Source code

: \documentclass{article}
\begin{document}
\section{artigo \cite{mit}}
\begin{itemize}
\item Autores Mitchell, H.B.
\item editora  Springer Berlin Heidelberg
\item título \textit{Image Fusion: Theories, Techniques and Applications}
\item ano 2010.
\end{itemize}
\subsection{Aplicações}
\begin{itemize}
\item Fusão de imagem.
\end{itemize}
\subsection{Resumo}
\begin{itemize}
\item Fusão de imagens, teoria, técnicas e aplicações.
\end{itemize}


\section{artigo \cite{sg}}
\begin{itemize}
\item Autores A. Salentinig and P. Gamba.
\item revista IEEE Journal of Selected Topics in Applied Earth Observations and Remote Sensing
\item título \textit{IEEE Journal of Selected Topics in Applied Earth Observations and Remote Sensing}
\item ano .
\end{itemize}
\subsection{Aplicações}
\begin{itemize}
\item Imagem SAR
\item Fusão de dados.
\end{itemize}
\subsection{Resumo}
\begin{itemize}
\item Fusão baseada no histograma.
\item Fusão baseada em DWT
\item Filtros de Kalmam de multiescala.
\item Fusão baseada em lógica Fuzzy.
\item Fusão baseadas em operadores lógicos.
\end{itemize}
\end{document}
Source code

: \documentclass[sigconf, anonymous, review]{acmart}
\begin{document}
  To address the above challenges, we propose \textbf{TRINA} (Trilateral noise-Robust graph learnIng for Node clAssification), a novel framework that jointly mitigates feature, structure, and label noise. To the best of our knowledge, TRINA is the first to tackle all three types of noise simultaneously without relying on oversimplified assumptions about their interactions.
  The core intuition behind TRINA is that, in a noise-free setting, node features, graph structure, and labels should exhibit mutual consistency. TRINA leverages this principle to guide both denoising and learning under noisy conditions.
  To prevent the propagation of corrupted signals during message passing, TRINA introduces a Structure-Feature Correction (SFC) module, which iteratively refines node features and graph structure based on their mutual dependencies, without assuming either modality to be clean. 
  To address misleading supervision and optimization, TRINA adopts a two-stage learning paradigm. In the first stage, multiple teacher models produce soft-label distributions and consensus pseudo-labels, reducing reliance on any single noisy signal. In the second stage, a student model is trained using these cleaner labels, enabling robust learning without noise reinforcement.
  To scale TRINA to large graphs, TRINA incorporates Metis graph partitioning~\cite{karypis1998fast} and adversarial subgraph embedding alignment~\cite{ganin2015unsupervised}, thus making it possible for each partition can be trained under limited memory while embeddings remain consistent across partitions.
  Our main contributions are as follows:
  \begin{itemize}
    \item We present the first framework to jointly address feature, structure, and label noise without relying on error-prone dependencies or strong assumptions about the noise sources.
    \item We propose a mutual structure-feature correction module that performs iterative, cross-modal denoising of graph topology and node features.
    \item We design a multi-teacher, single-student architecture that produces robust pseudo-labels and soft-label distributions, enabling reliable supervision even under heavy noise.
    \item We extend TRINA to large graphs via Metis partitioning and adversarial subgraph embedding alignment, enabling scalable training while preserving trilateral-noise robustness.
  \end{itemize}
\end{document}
+-------+
WHAT TO WORK ON - With the line holding "baseada no histograma." as the first and the line holding "To address misleading" as the last, set down that range of the entries above exactly, and nothing else.

EXERCISE ANSWER -
\item Fusão baseada no histograma.
\item Fusão baseada em DWT
\item Filtros de Kalmam de multiescala.
\item Fusão baseada em lógica Fuzzy.
\item Fusão baseadas em operadores lógicos.
\end{itemize}
\end{document}
Source code

: \documentclass[sigconf, anonymous, review]{acmart}
\begin{document}
  To address the above challenges, we propose \textbf{TRINA} (Trilateral noise-Robust graph learnIng for Node clAssification), a novel framework that jointly mitigates feature, structure, and label noise. To the best of our knowledge, TRINA is the first to tackle all three types of noise simultaneously without relying on oversimplified assumptions about their interactions.
  The core intuition behind TRINA is that, in a noise-free setting, node features, graph structure, and labels should exhibit mutual consistency. TRINA leverages this principle to guide both denoising and learning under noisy conditions.
  To prevent the propagation of corrupted signals during message passing, TRINA introduces a Structure-Feature Correction (SFC) module, which iteratively refines node features and graph structure based on their mutual dependencies, without assuming either modality to be clean. 
  To address misleading supervision and optimization, TRINA adopts a two-stage learning paradigm. In the first stage, multiple teacher models produce soft-label distributions and consensus pseudo-labels, reducing reliance on any single noisy signal. In the second stage, a student model is trained using these cleaner labels, enabling robust learning without noise reinforcement.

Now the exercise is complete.